Raw data: Begin
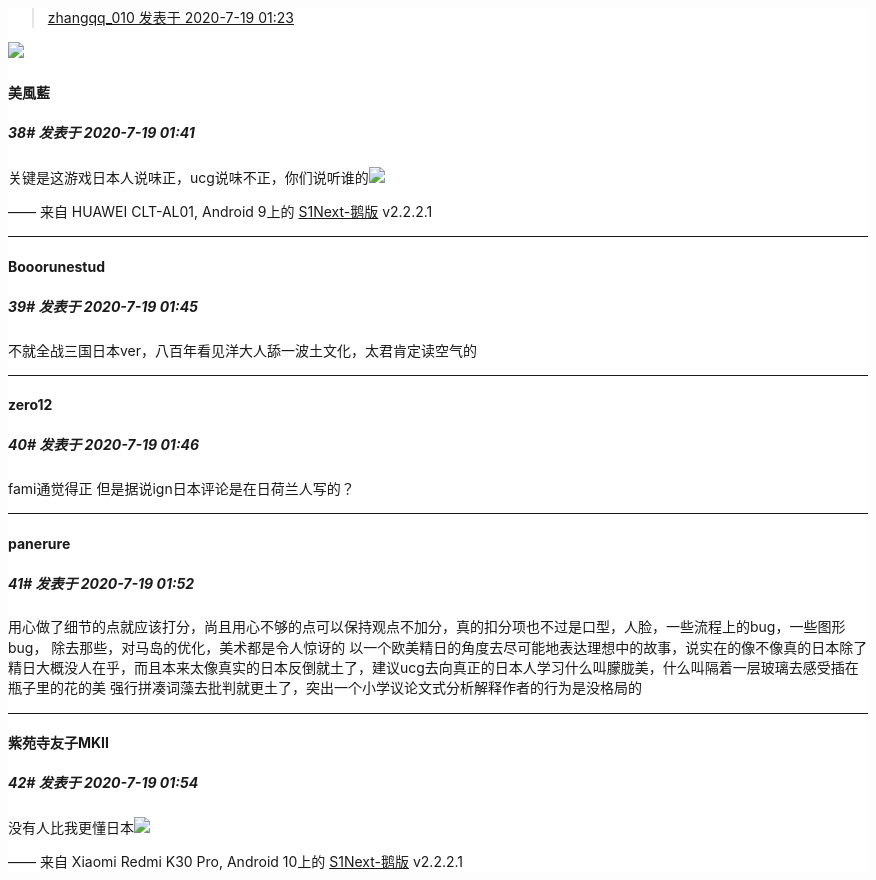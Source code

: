 
<blockquote><a href="httphttps://bbs.saraba1st.com/2b/forum.php?mod=redirect&amp;goto=findpost&amp;pid=48148215&amp;ptid=1947710" target="_blank">zhangqq_010 发表于 2020-7-19 01:23</a></blockquote>
<img src="https://p.sda1.dev/0/ead1055521f67bee84098b90addef053/捕获.JPG" id="aimg_t9vwM" lazyloadthumb="1" onclick="zoom(this, this.src, 0, 0, 0)" onmouseover="img_onmouseoverfunc(this)"/)


-----

####  美風藍  
##### 38#       发表于 2020-7-19 01:41


关键是这游戏日本人说味正，ucg说味不正，你们说听谁的<img src="https://static.saraba1st.com/image/smiley/face2017/043.png" referrerpolicy="no-referrer">

—— 来自 HUAWEI CLT-AL01, Android 9上的 [S1Next-鹅版](https://github.com/ykrank/S1-Next/releases) v2.2.2.1


-----

####  Booorunestud  
##### 39#       发表于 2020-7-19 01:45


不就全战三国日本ver，八百年看见洋大人舔一波土文化，太君肯定读空气的


-----

####  zero12  
##### 40#       发表于 2020-7-19 01:46


fami通觉得正 但是据说ign日本评论是在日荷兰人写的？


-----

####  panerure  
##### 41#       发表于 2020-7-19 01:52


用心做了细节的点就应该打分，尚且用心不够的点可以保持观点不加分，真的扣分项也不过是口型，人脸，一些流程上的bug，一些图形bug，
除去那些，对马岛的优化，美术都是令人惊讶的
以一个欧美精日的角度去尽可能地表达理想中的故事，说实在的像不像真的日本除了精日大概没人在乎，而且本来太像真实的日本反倒就土了，建议ucg去向真正的日本人学习什么叫朦胧美，什么叫隔着一层玻璃去感受插在瓶子里的花的美
强行拼凑词藻去批判就更土了，突出一个小学议论文式分析解释作者的行为是没格局的


-----

####  紫苑寺友子MKII  
##### 42#       发表于 2020-7-19 01:54


没有人比我更懂日本<img src="https://static.saraba1st.com/image/smiley/face2017/067.png" referrerpolicy="no-referrer">

—— 来自 Xiaomi Redmi K30 Pro, Android 10上的 [S1Next-鹅版](https://github.com/ykrank/S1-Next/releases) v2.2.2.1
Raw data: End
The records above must be output exactly, except for their pictures.

Source code

: 
<blockquote><a href="httphttps://bbs.saraba1st.com/2b/forum.php?mod=redirect&amp;goto=findpost&amp;pid=48148215&amp;ptid=1947710" target="_blank">zhangqq_010 发表于 2020-7-19 01:23</a></blockquote>
<img src="https://p.sda1.dev/0/ead1055521f67bee84098b90addef053/捕获.JPG" id="aimg_t9vwM" lazyloadthumb="1" onclick="zoom(this, this.src, 0, 0, 0)" onmouseover="img_onmouseoverfunc(this)"/)


-----

####  美風藍  
##### 38#       发表于 2020-7-19 01:41


关键是这游戏日本人说味正，ucg说味不正，你们说听谁的<img src="https://static.saraba1st.com/image/smiley/face2017/043.png" referrerpolicy="no-referrer">

—— 来自 HUAWEI CLT-AL01, Android 9上的 [S1Next-鹅版](https://github.com/ykrank/S1-Next/releases) v2.2.2.1


-----

####  Booorunestud  
##### 39#       发表于 2020-7-19 01:45


不就全战三国日本ver，八百年看见洋大人舔一波土文化，太君肯定读空气的


-----

####  zero12  
##### 40#       发表于 2020-7-19 01:46


fami通觉得正 但是据说ign日本评论是在日荷兰人写的？


-----

####  panerure  
##### 41#       发表于 2020-7-19 01:52


用心做了细节的点就应该打分，尚且用心不够的点可以保持观点不加分，真的扣分项也不过是口型，人脸，一些流程上的bug，一些图形bug，
除去那些，对马岛的优化，美术都是令人惊讶的
以一个欧美精日的角度去尽可能地表达理想中的故事，说实在的像不像真的日本除了精日大概没人在乎，而且本来太像真实的日本反倒就土了，建议ucg去向真正的日本人学习什么叫朦胧美，什么叫隔着一层玻璃去感受插在瓶子里的花的美
强行拼凑词藻去批判就更土了，突出一个小学议论文式分析解释作者的行为是没格局的


-----

####  紫苑寺友子MKII  
##### 42#       发表于 2020-7-19 01:54


没有人比我更懂日本<img src="https://static.saraba1st.com/image/smiley/face2017/067.png" referrerpolicy="no-referrer">

—— 来自 Xiaomi Redmi K30 Pro, Android 10上的 [S1Next-鹅版](https://github.com/ykrank/S1-Next/releases) v2.2.2.1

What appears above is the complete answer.